# [About this exercise]
Once you find a line containing the word "VLAN" in the entries below, copy it.

※

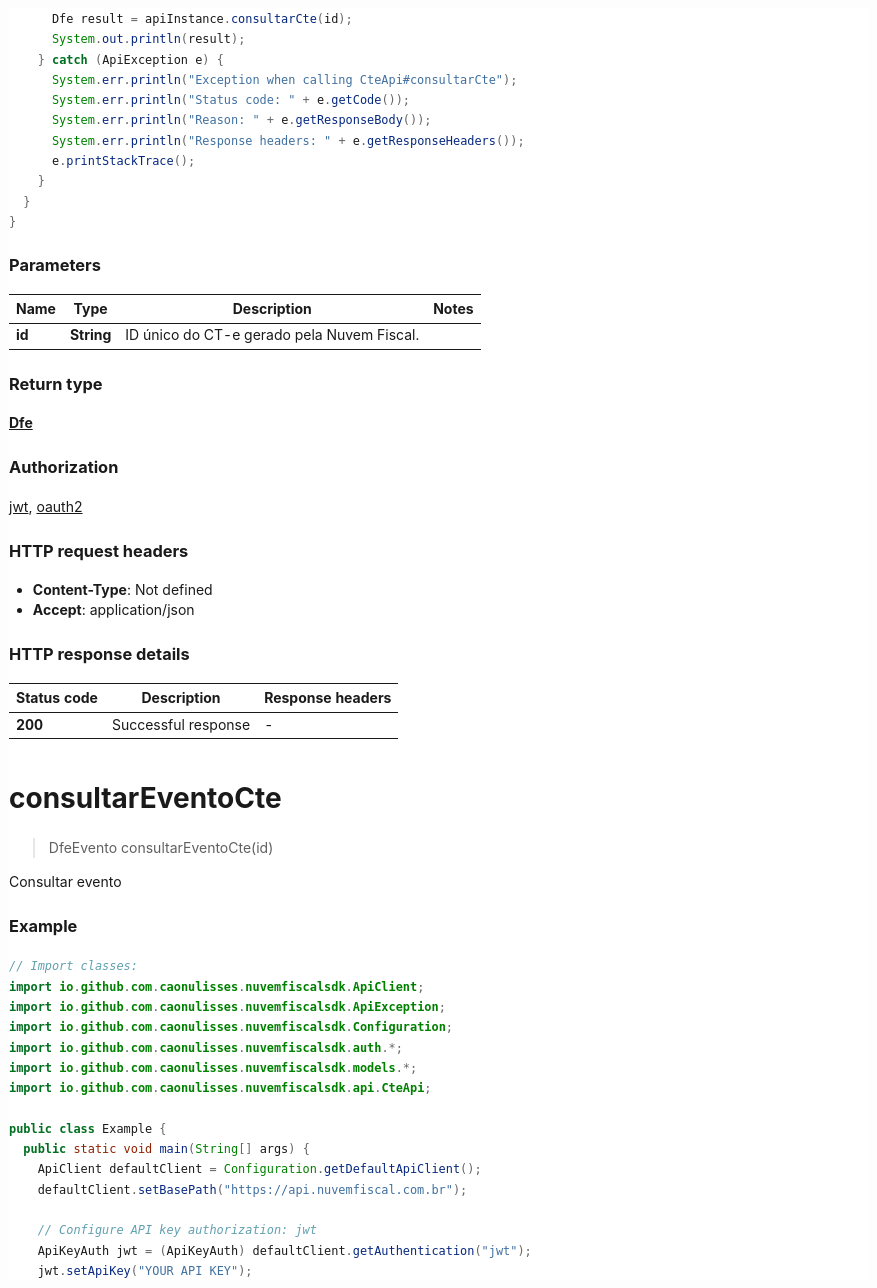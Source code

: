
 ```java
      Dfe result = apiInstance.consultarCte(id);
      System.out.println(result);
    } catch (ApiException e) {
      System.err.println("Exception when calling CteApi#consultarCte");
      System.err.println("Status code: " + e.getCode());
      System.err.println("Reason: " + e.getResponseBody());
      System.err.println("Response headers: " + e.getResponseHeaders());
      e.printStackTrace();
    }
  }
}
```

### Parameters

| Name | Type | Description  | Notes |
|------------- | ------------- | ------------- | -------------|
| **id** | **String**| ID único do CT-e gerado pela Nuvem Fiscal. | |

### Return type

[**Dfe**](Dfe.md)

### Authorization

[jwt](../README.md#jwt), [oauth2](../README.md#oauth2)

### HTTP request headers

 - **Content-Type**: Not defined
 - **Accept**: application/json

### HTTP response details
| Status code | Description | Response headers |
|-------------|-------------|------------------|
| **200** | Successful response |  -  |

<a id="consultarEventoCte"></a>
# **consultarEventoCte**
> DfeEvento consultarEventoCte(id)

Consultar evento

### Example
```java
// Import classes:
import io.github.com.caonulisses.nuvemfiscalsdk.ApiClient;
import io.github.com.caonulisses.nuvemfiscalsdk.ApiException;
import io.github.com.caonulisses.nuvemfiscalsdk.Configuration;
import io.github.com.caonulisses.nuvemfiscalsdk.auth.*;
import io.github.com.caonulisses.nuvemfiscalsdk.models.*;
import io.github.com.caonulisses.nuvemfiscalsdk.api.CteApi;

public class Example {
  public static void main(String[] args) {
    ApiClient defaultClient = Configuration.getDefaultApiClient();
    defaultClient.setBasePath("https://api.nuvemfiscal.com.br");
    
    // Configure API key authorization: jwt
    ApiKeyAuth jwt = (ApiKeyAuth) defaultClient.getAuthentication("jwt");
    jwt.setApiKey("YOUR API KEY");
```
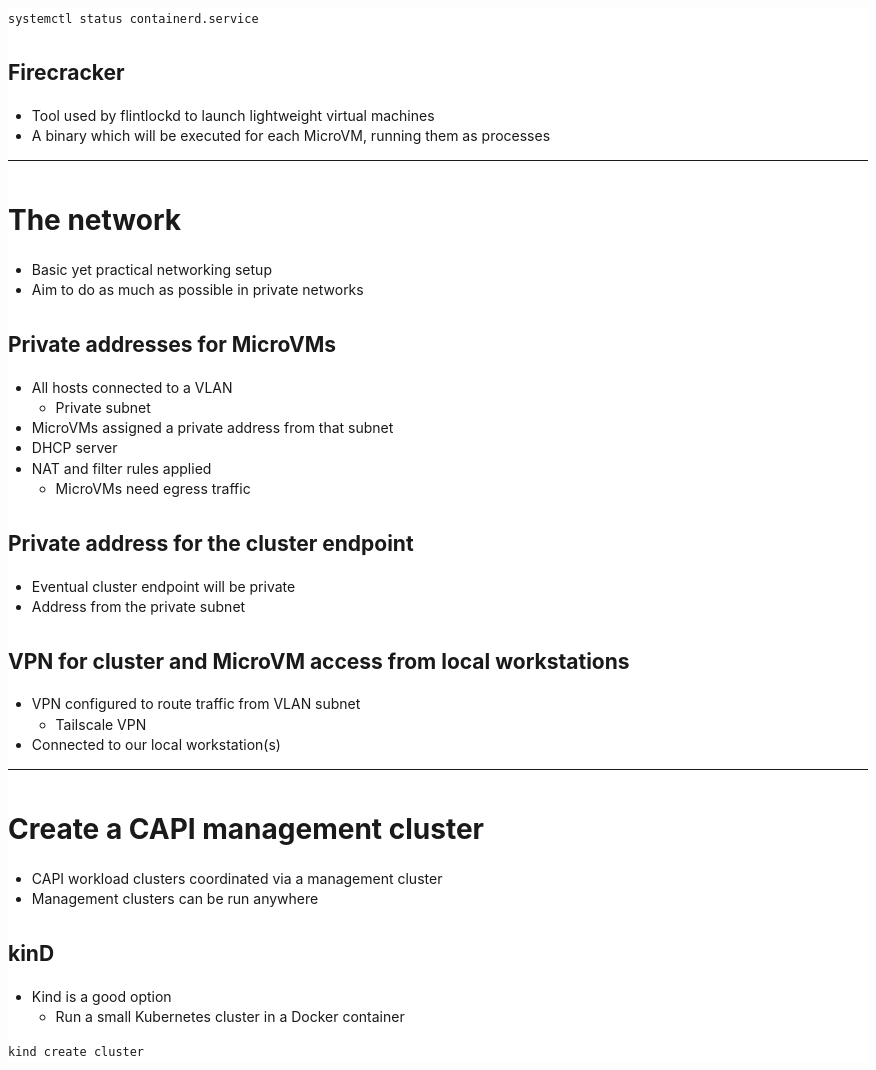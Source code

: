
 ```bash
systemctl status containerd.service
```

## Firecracker

- Tool used by flintlockd to launch lightweight virtual machines
- A binary which will be executed for each MicroVM, running them as processes

---

# The network

- Basic yet practical networking setup
- Aim to do as much as possible in private networks

## Private addresses for MicroVMs

- All hosts connected to a VLAN
  - Private subnet
-  MicroVMs assigned a private address from that subnet
  - DHCP server
- NAT and filter rules applied
  - MicroVMs need egress traffic

## Private address for the cluster endpoint

- Eventual cluster endpoint will be private
- Address from the private subnet

## VPN for cluster and MicroVM access from local workstations

- VPN configured to route traffic from VLAN subnet
  - Tailscale VPN
- Connected to our local workstation(s)

---

# Create a CAPI management cluster

- CAPI workload clusters coordinated via a management cluster
- Management clusters can be run anywhere

## kinD

- Kind is a good option
  - Run a small Kubernetes cluster in a Docker container

```bash
kind create cluster
```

※

# [Written solution]
- All hosts connected to a VLAN
- VPN configured to route traffic from VLAN subnet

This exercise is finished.